#### LISTED ENTRIES

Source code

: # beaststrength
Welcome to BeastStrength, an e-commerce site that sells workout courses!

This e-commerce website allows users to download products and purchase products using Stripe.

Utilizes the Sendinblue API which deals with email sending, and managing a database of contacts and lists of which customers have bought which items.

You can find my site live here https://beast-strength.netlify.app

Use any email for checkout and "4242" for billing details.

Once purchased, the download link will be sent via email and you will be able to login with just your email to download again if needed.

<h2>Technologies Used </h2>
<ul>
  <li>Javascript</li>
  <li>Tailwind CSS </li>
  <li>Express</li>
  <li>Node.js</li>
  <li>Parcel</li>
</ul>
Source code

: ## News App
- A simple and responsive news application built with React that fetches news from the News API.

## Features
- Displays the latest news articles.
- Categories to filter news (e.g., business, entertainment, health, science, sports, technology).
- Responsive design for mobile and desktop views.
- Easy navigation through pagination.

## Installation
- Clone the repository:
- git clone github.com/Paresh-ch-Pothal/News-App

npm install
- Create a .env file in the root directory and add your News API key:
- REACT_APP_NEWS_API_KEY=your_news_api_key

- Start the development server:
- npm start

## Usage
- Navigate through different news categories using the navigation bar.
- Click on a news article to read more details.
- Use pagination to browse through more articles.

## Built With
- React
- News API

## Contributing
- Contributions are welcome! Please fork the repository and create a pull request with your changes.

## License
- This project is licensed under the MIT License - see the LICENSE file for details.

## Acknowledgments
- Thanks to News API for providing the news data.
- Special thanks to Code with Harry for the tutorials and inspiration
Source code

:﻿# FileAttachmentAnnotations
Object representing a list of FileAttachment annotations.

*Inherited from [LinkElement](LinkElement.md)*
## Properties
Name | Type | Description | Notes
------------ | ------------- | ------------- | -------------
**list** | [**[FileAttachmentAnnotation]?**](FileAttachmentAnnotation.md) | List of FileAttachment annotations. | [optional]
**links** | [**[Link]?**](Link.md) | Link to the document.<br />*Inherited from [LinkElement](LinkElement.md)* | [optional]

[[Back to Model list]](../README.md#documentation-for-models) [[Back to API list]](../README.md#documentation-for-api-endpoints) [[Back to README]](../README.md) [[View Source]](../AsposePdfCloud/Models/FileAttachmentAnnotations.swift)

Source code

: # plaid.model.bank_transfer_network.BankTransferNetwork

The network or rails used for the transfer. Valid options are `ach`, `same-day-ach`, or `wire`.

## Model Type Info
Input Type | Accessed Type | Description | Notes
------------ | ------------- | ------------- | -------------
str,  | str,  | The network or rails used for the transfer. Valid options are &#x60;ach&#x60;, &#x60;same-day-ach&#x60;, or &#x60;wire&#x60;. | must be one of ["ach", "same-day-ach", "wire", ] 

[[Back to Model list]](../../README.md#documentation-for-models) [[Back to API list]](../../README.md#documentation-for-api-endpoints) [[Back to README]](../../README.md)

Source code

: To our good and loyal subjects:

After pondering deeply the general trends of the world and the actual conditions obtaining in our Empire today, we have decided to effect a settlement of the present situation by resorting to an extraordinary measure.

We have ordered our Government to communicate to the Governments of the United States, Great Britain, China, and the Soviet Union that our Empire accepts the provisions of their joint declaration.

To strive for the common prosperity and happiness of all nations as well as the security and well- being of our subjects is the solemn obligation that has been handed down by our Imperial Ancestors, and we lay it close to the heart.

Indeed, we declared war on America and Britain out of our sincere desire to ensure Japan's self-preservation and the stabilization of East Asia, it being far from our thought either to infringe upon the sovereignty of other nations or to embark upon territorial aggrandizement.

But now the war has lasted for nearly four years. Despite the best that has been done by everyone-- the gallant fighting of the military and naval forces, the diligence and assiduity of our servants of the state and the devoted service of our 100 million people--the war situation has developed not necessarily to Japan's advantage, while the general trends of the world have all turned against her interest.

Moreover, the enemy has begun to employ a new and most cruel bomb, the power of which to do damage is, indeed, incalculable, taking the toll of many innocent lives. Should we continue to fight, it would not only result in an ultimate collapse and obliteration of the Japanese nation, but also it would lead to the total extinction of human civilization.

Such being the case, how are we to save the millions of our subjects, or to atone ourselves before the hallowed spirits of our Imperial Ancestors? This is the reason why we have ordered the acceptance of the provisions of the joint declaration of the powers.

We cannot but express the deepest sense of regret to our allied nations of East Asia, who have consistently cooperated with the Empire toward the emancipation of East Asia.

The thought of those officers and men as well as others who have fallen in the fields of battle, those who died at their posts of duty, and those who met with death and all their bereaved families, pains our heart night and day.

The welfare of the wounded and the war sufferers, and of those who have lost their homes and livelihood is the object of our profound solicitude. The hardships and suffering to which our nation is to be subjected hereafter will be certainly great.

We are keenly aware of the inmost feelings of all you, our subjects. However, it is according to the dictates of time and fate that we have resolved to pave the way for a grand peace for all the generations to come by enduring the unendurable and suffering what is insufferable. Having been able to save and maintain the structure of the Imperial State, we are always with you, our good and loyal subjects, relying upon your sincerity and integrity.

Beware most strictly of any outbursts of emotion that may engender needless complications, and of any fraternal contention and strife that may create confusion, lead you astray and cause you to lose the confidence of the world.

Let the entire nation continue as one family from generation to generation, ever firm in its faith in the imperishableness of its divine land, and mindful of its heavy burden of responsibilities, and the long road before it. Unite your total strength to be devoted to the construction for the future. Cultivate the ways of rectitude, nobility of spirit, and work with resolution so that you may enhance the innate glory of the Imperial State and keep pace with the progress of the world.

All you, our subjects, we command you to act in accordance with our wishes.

########

Copy each line of the listing that contains "general".

_ANSWER BOX_
After pondering deeply the general trends of the world and the actual conditions obtaining in our Empire today, we have decided to effect a settlement of the present situation by resorting to an extraordinary measure.
But now the war has lasted for nearly four years. Despite the best that has been done by everyone-- the gallant fighting of the military and naval forces, the diligence and assiduity of our servants of the state and the devoted service of our 100 million people--the war situation has developed not necessarily to Japan's advantage, while the general trends of the world have all turned against her interest.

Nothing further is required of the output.